Akerlof, G. A., & Kranton, R. E. (2010). Identity Economics: How Our Identities Shape Our Work, Wages, and Well-Being

The book is not long, and it was indeed a quick read, and like Gneezy and List’s The Why Axis the writing is aimed for a more general crowd. This had its merits and demerits, as some found it fascinating and some found it to be “watered-down sociology.” The explicit concept and term `identity economics’ seems to be now incorporated into a higher category of `social economics’, and not addressed separately. (Incidentally, I have no idea why The Handbook of Social Economics does not have a chapter with either Professor Akerlof or Kranton as contributors.)

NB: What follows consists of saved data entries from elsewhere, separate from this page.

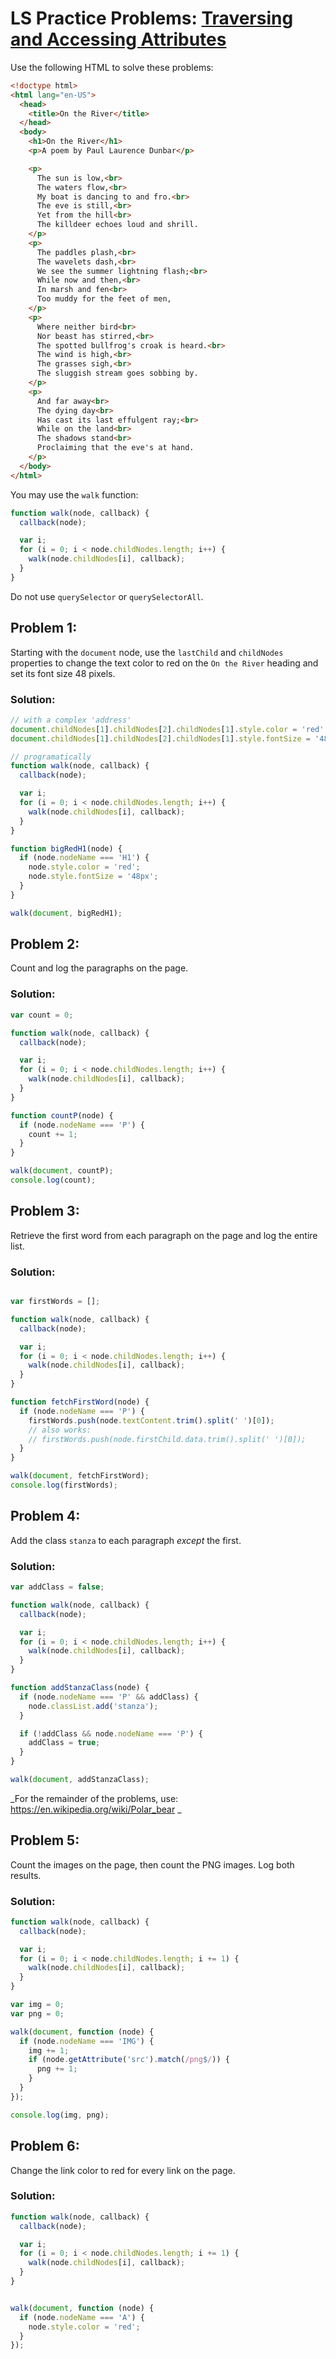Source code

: # LS Practice Problems: [Traversing and Accessing Attributes](https://launchschool.com/lessons/bcf52647/assignments/58e8d115)


Use the following HTML to solve these problems:

```html
<!doctype html>
<html lang="en-US">
  <head>
    <title>On the River</title>
  </head>
  <body>
    <h1>On the River</h1>
    <p>A poem by Paul Laurence Dunbar</p>

    <p>
      The sun is low,<br>
      The waters flow,<br>
      My boat is dancing to and fro.<br>
      The eve is still,<br>
      Yet from the hill<br>
      The killdeer echoes loud and shrill.
    </p>
    <p>
      The paddles plash,<br>
      The wavelets dash,<br>
      We see the summer lightning flash;<br>
      While now and then,<br>
      In marsh and fen<br>
      Too muddy for the feet of men,
    </p>
    <p>
      Where neither bird<br>
      Nor beast has stirred,<br>
      The spotted bullfrog's croak is heard.<br>
      The wind is high,<br>
      The grasses sigh,<br>
      The sluggish stream goes sobbing by.
    </p>
    <p>
      And far away<br>
      The dying day<br>
      Has cast its last effulgent ray;<br>
      While on the land<br>
      The shadows stand<br>
      Proclaiming that the eve's at hand.
    </p>
  </body>
</html>
```

You may use the `walk` function:
```javascript
function walk(node, callback) {
  callback(node);

  var i;
  for (i = 0; i < node.childNodes.length; i++) {
    walk(node.childNodes[i], callback);
  }
}
```

Do not use `querySelector` or `querySelectorAll`.

## Problem 1:

Starting with the `document` node, use the `lastChild` and `childNodes` properties to change the text color to red on the `On the River` heading and set its font size 48 pixels.

### Solution:

```javascript
// with a complex 'address'
document.childNodes[1].childNodes[2].childNodes[1].style.color = 'red';
document.childNodes[1].childNodes[2].childNodes[1].style.fontSize = '48px';
```

```javascript
// programatically
function walk(node, callback) {
  callback(node);

  var i;
  for (i = 0; i < node.childNodes.length; i++) {
    walk(node.childNodes[i], callback);
  }
}

function bigRedH1(node) {
  if (node.nodeName === 'H1') {
    node.style.color = 'red';
    node.style.fontSize = '48px';
  }
}

walk(document, bigRedH1);
```

## Problem 2:

Count and log the paragraphs on the page.

### Solution:

```javascript
var count = 0;

function walk(node, callback) {
  callback(node);

  var i;
  for (i = 0; i < node.childNodes.length; i++) {
    walk(node.childNodes[i], callback);
  }
}

function countP(node) {
  if (node.nodeName === 'P') {
    count += 1;
  }
}

walk(document, countP);
console.log(count);
```

## Problem 3:

Retrieve the first word from each paragraph on the page and log the entire list.

### Solution:

```javascript

var firstWords = [];

function walk(node, callback) {
  callback(node);

  var i;
  for (i = 0; i < node.childNodes.length; i++) {
    walk(node.childNodes[i], callback);
  }
}

function fetchFirstWord(node) {
  if (node.nodeName === 'P') {
    firstWords.push(node.textContent.trim().split(' ')[0]);
    // also works:
    // firstWords.push(node.firstChild.data.trim().split(' ')[0]);
  }
}

walk(document, fetchFirstWord);
console.log(firstWords);

```

## Problem 4:

Add the class `stanza` to each paragraph _except_ the first.

### Solution:

```javascript
var addClass = false;

function walk(node, callback) {
  callback(node);

  var i;
  for (i = 0; i < node.childNodes.length; i++) {
    walk(node.childNodes[i], callback);
  }
}

function addStanzaClass(node) {
  if (node.nodeName === 'P' && addClass) {
    node.classList.add('stanza');
  }

  if (!addClass && node.nodeName === 'P') {
    addClass = true;
  }
}

walk(document, addStanzaClass);
```

_For the remainder of the problems, use: https://en.wikipedia.org/wiki/Polar_bear _

## Problem 5:

Count the images on the page, then count the PNG images. Log both results.

### Solution:

```javascript
function walk(node, callback) {
  callback(node);

  var i;
  for (i = 0; i < node.childNodes.length; i += 1) {
    walk(node.childNodes[i], callback);
  }
}

var img = 0;
var png = 0;

walk(document, function (node) {
  if (node.nodeName === 'IMG') {
    img += 1;
    if (node.getAttribute('src').match(/png$/)) {
      png += 1;
    }
  }
});

console.log(img, png);
```

## Problem 6:

Change the link color to red for every link on the page.

### Solution:

```javascript
function walk(node, callback) {
  callback(node);

  var i;
  for (i = 0; i < node.childNodes.length; i += 1) {
    walk(node.childNodes[i], callback);
  }
}


walk(document, function (node) {
  if (node.nodeName === 'A') {
    node.style.color = 'red';
  }
});

```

The ingredients of categories, norms and ideals, and identity utilities were indeed interesting, and identities of course do matter, but I do not wholly agree with the book’s approaches. I do not wish to criticize the book on the basis that here identities and norms are exogenously given, because I see that the dynamic model of their prototype Red-Green model is yet to come. But including identities cannot be a magic bullet for everything (see Arnold Kling’s review), and there are several points which make me doubt them. For instance with identity utilities, it is highly likely that the equilibrium where groups discriminate against each other is the unique equilibrium, or this is as how I understood the book. Is it really? Take Peski & Szentes (2013), i.e., Spontaneous Discrimination. Even though the rationale behind their paper also mostly stems from the sociology literature, and the term `type’ is very akin to `category’ used in Identity Economics, the approach here allows for multiple equilibria where if two groups one group may take color-blind strategies. I think this is more likely, and we will be easily able to find such situations where, for instance, female employers as well as male employers discriminate against female employees.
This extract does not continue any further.